The Future of AI Relies on a High School Teacher’s Free Database

The Future of AI Relies on a High School Teacher’s Free Database · Bloomberg

(Bloomberg) -- In front of a suburban house on the outskirts of the northern Germany city of Hamburg, a single word — “LAION” — is scrawled in pencil across a mailbox. It’s the only indication that the home belongs to the person behind a massive data gathering effort central to the artificial intelligence boom that has seized the world's attention.

Most Read from Bloomberg

That person is high school teacher Christoph Schuhmann, and LAION, short for “Large-scale AI Open Network,” is his passion project. When Schuhmann isn’t teaching physics and computer science to German teens, he works with a small team of volunteers building the world’s biggest free AI training data set, which has already been used in text-to-image generators such as Google’s Imagen and Stable Diffusion.
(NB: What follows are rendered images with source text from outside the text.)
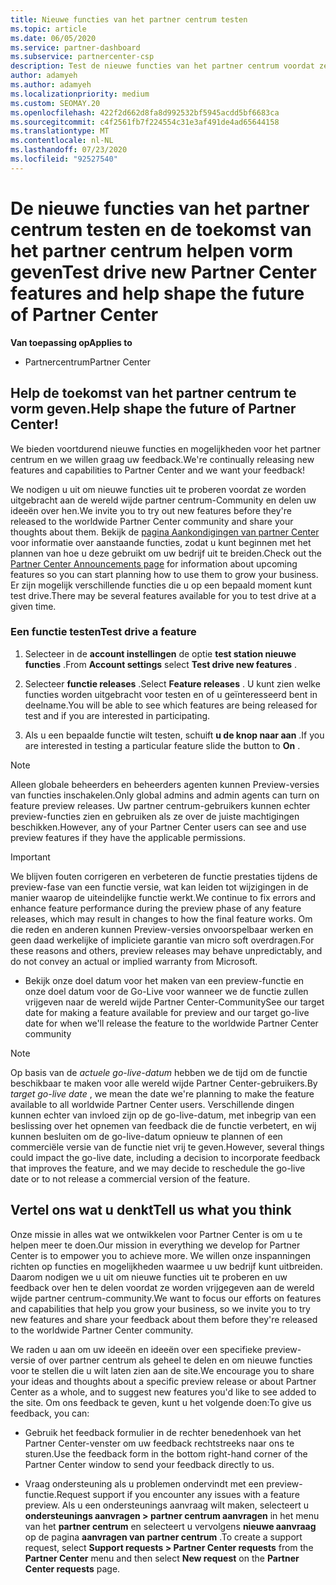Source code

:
 ```yaml
---
title: Nieuwe functies van het partner centrum testen
ms.topic: article
ms.date: 06/05/2020
ms.service: partner-dashboard
ms.subservice: partnercenter-csp
description: Test de nieuwe functies van het partner centrum voordat ze worden uitgebracht en laat ons weten wat u ervan vindt. Help de toekomst van het partner centrum te vorm geven.
author: adamyeh
ms.author: adamyeh
ms.localizationpriority: medium
ms.custom: SEOMAY.20
ms.openlocfilehash: 422f2d662d8fa8d992532bf5945acdd5bf6683ca
ms.sourcegitcommit: c4f2561fb7f224554c31e3af491de4ad65644158
ms.translationtype: MT
ms.contentlocale: nl-NL
ms.lasthandoff: 07/23/2020
ms.locfileid: "92527540"
---
```

# <a name="test-drive-new-partner-center-features-and-help-shape-the-future-of-partner-center"></a><span data-ttu-id="5b5dd-104">De nieuwe functies van het partner centrum testen en de toekomst van het partner centrum helpen vorm geven</span><span class="sxs-lookup"><span data-stu-id="5b5dd-104">Test drive new Partner Center features and help shape the future of Partner Center</span></span>

<span data-ttu-id="5b5dd-105">**Van toepassing op**</span><span class="sxs-lookup"><span data-stu-id="5b5dd-105">**Applies to**</span></span>

- <span data-ttu-id="5b5dd-106">Partnercentrum</span><span class="sxs-lookup"><span data-stu-id="5b5dd-106">Partner Center</span></span>

## <a name="help-shape-the-future-of-partner-center"></a><span data-ttu-id="5b5dd-107">Help de toekomst van het partner centrum te vorm geven.</span><span class="sxs-lookup"><span data-stu-id="5b5dd-107">Help shape the future of Partner Center!</span></span>

<span data-ttu-id="5b5dd-108">We bieden voortdurend nieuwe functies en mogelijkheden voor het partner centrum en we willen graag uw feedback.</span><span class="sxs-lookup"><span data-stu-id="5b5dd-108">We're continually releasing new features and capabilities to Partner Center and we want your feedback!</span></span>

<span data-ttu-id="5b5dd-109">We nodigen u uit om nieuwe functies uit te proberen voordat ze worden uitgebracht aan de wereld wijde partner centrum-Community en delen uw ideeën over hen.</span><span class="sxs-lookup"><span data-stu-id="5b5dd-109">We invite you to try out new features before they're released to the worldwide Partner Center community and share your thoughts about them.</span></span> <span data-ttu-id="5b5dd-110">Bekijk de [pagina Aankondigingen van partner Center](announcements/index.md) voor informatie over aanstaande functies, zodat u kunt beginnen met het plannen van hoe u deze gebruikt om uw bedrijf uit te breiden.</span><span class="sxs-lookup"><span data-stu-id="5b5dd-110">Check out the [Partner Center Announcements page](announcements/index.md) for information about upcoming features so you can start planning how to use them to grow your business.</span></span> <span data-ttu-id="5b5dd-111">Er zijn mogelijk verschillende functies die u op een bepaald moment kunt test drive.</span><span class="sxs-lookup"><span data-stu-id="5b5dd-111">There may be several features available for you to test drive at a given time.</span></span>

### <a name="test-drive-a-feature"></a><span data-ttu-id="5b5dd-112">Een functie testen</span><span class="sxs-lookup"><span data-stu-id="5b5dd-112">Test drive a feature</span></span>

1. <span data-ttu-id="5b5dd-113">Selecteer in de **account instellingen** de optie **test station nieuwe functies** .</span><span class="sxs-lookup"><span data-stu-id="5b5dd-113">From **Account settings** select **Test drive new features** .</span></span>

2. <span data-ttu-id="5b5dd-114">Selecteer **functie releases** .</span><span class="sxs-lookup"><span data-stu-id="5b5dd-114">Select **Feature releases** .</span></span> <span data-ttu-id="5b5dd-115">U kunt zien welke functies worden uitgebracht voor testen en of u geïnteresseerd bent in deelname.</span><span class="sxs-lookup"><span data-stu-id="5b5dd-115">You will be able to see which features are being released for test and if you are interested in participating.</span></span>

3. <span data-ttu-id="5b5dd-116">Als u een bepaalde functie wilt testen, schuift **u de knop naar aan** .</span><span class="sxs-lookup"><span data-stu-id="5b5dd-116">If you are interested in testing a particular feature slide the button to **On** .</span></span>

> [!NOTE]  
> <span data-ttu-id="5b5dd-117">Alleen globale beheerders en beheerders agenten kunnen Preview-versies van functies inschakelen.</span><span class="sxs-lookup"><span data-stu-id="5b5dd-117">Only global admins and admin agents can turn on feature preview releases.</span></span> <span data-ttu-id="5b5dd-118">Uw partner centrum-gebruikers kunnen echter preview-functies zien en gebruiken als ze over de juiste machtigingen beschikken.</span><span class="sxs-lookup"><span data-stu-id="5b5dd-118">However, any of your Partner Center users can see and use preview features if they have the applicable permissions.</span></span>

> [!IMPORTANT]  
> <span data-ttu-id="5b5dd-119">We blijven fouten corrigeren en verbeteren de functie prestaties tijdens de preview-fase van een functie versie, wat kan leiden tot wijzigingen in de manier waarop de uiteindelijke functie werkt.</span><span class="sxs-lookup"><span data-stu-id="5b5dd-119">We continue to fix errors and enhance feature performance during the preview phase of any feature releases, which may result in changes to how the final feature works.</span></span> <span data-ttu-id="5b5dd-120">Om die reden en anderen kunnen Preview-versies onvoorspelbaar werken en geen daad werkelijke of impliciete garantie van micro soft overdragen.</span><span class="sxs-lookup"><span data-stu-id="5b5dd-120">For these reasons and others, preview releases may behave unpredictably, and do not convey an actual or implied warranty from Microsoft.</span></span>

- <span data-ttu-id="5b5dd-121">Bekijk onze doel datum voor het maken van een preview-functie en onze doel datum voor de Go-Live voor wanneer we de functie zullen vrijgeven naar de wereld wijde Partner Center-Community</span><span class="sxs-lookup"><span data-stu-id="5b5dd-121">See our target date for making a feature available for preview and our target go-live date for when we'll release the feature to the worldwide Partner Center community</span></span>

> [!NOTE]  
> <span data-ttu-id="5b5dd-122">Op basis van de *actuele go-live-datum* hebben we de tijd om de functie beschikbaar te maken voor alle wereld wijde Partner Center-gebruikers.</span><span class="sxs-lookup"><span data-stu-id="5b5dd-122">By *target go-live date* , we mean the date we're planning to make the feature available to all worldwide Partner Center users.</span></span> <span data-ttu-id="5b5dd-123">Verschillende dingen kunnen echter van invloed zijn op de go-live-datum, met inbegrip van een beslissing over het opnemen van feedback die de functie verbetert, en wij kunnen besluiten om de go-live-datum opnieuw te plannen of een commerciële versie van de functie niet vrij te geven.</span><span class="sxs-lookup"><span data-stu-id="5b5dd-123">However, several things could impact the go-live date, including a decision to incorporate feedback that improves the feature, and we may decide to reschedule the go-live date or to not release a commercial version of the feature.</span></span>  
 
## <a name="tell-us-what-you-think"></a><span data-ttu-id="5b5dd-124">Vertel ons wat u denkt</span><span class="sxs-lookup"><span data-stu-id="5b5dd-124">Tell us what you think</span></span>

<span data-ttu-id="5b5dd-125">Onze missie in alles wat we ontwikkelen voor Partner Center is om u te helpen meer te doen.</span><span class="sxs-lookup"><span data-stu-id="5b5dd-125">Our mission in everything we develop for Partner Center is to empower you to achieve more.</span></span> <span data-ttu-id="5b5dd-126">We willen onze inspanningen richten op functies en mogelijkheden waarmee u uw bedrijf kunt uitbreiden. Daarom nodigen we u uit om nieuwe functies uit te proberen en uw feedback over hen te delen voordat ze worden vrijgegeven aan de wereld wijde partner centrum-community.</span><span class="sxs-lookup"><span data-stu-id="5b5dd-126">We want to focus our efforts on features and capabilities that help you grow your business, so we invite you to try new features and share your feedback about them before they're released to the worldwide Partner Center community.</span></span> 

<span data-ttu-id="5b5dd-127">We raden u aan om uw ideeën en ideeën over een specifieke preview-versie of over partner centrum als geheel te delen en om nieuwe functies voor te stellen die u wilt laten zien aan de site.</span><span class="sxs-lookup"><span data-stu-id="5b5dd-127">We encourage you to share your ideas and thoughts about a specific preview release or about Partner Center as a whole, and to suggest new features you'd like to see added to the site.</span></span> <span data-ttu-id="5b5dd-128">Om ons feedback te geven, kunt u het volgende doen:</span><span class="sxs-lookup"><span data-stu-id="5b5dd-128">To give us feedback, you can:</span></span>  

- <span data-ttu-id="5b5dd-129">Gebruik het feedback formulier in de rechter benedenhoek van het Partner Center-venster om uw feedback rechtstreeks naar ons te sturen.</span><span class="sxs-lookup"><span data-stu-id="5b5dd-129">Use the feedback form in the bottom right-hand corner of the Partner Center window to send your feedback directly to us.</span></span> 

- <span data-ttu-id="5b5dd-130">Vraag ondersteuning als u problemen ondervindt met een preview-functie.</span><span class="sxs-lookup"><span data-stu-id="5b5dd-130">Request support if you encounter any issues with a feature preview.</span></span> <span data-ttu-id="5b5dd-131">Als u een ondersteunings aanvraag wilt maken, selecteert u **ondersteunings aanvragen > partner centrum aanvragen** in het menu van het **partner centrum** en selecteert u vervolgens **nieuwe aanvraag** op de pagina **aanvragen van partner centrum** .</span><span class="sxs-lookup"><span data-stu-id="5b5dd-131">To create a support request, select **Support requests > Partner Center requests** from the **Partner Center** menu and then select **New request** on the **Partner Center requests** page.</span></span>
Databases like LAION are central to AI text-to-image generators, which rely on them for the enormous amounts of visual material used to deconstruct and create new images. The debut of these products late last year was a paradigm-shifting event: it sent the tech sector’s AI arms race into hyperdrive and raised a myriad of ethical and legal issues. Within a matter of months, lawsuits had been filed against generative AI companies Stability AI and Midjourney for copyright infringement, and critics were sounding the alarm about the violent, sexualized, and otherwise problematic images within their datasets, which have been accused of introducing biases that are nearly impossible to mitigate.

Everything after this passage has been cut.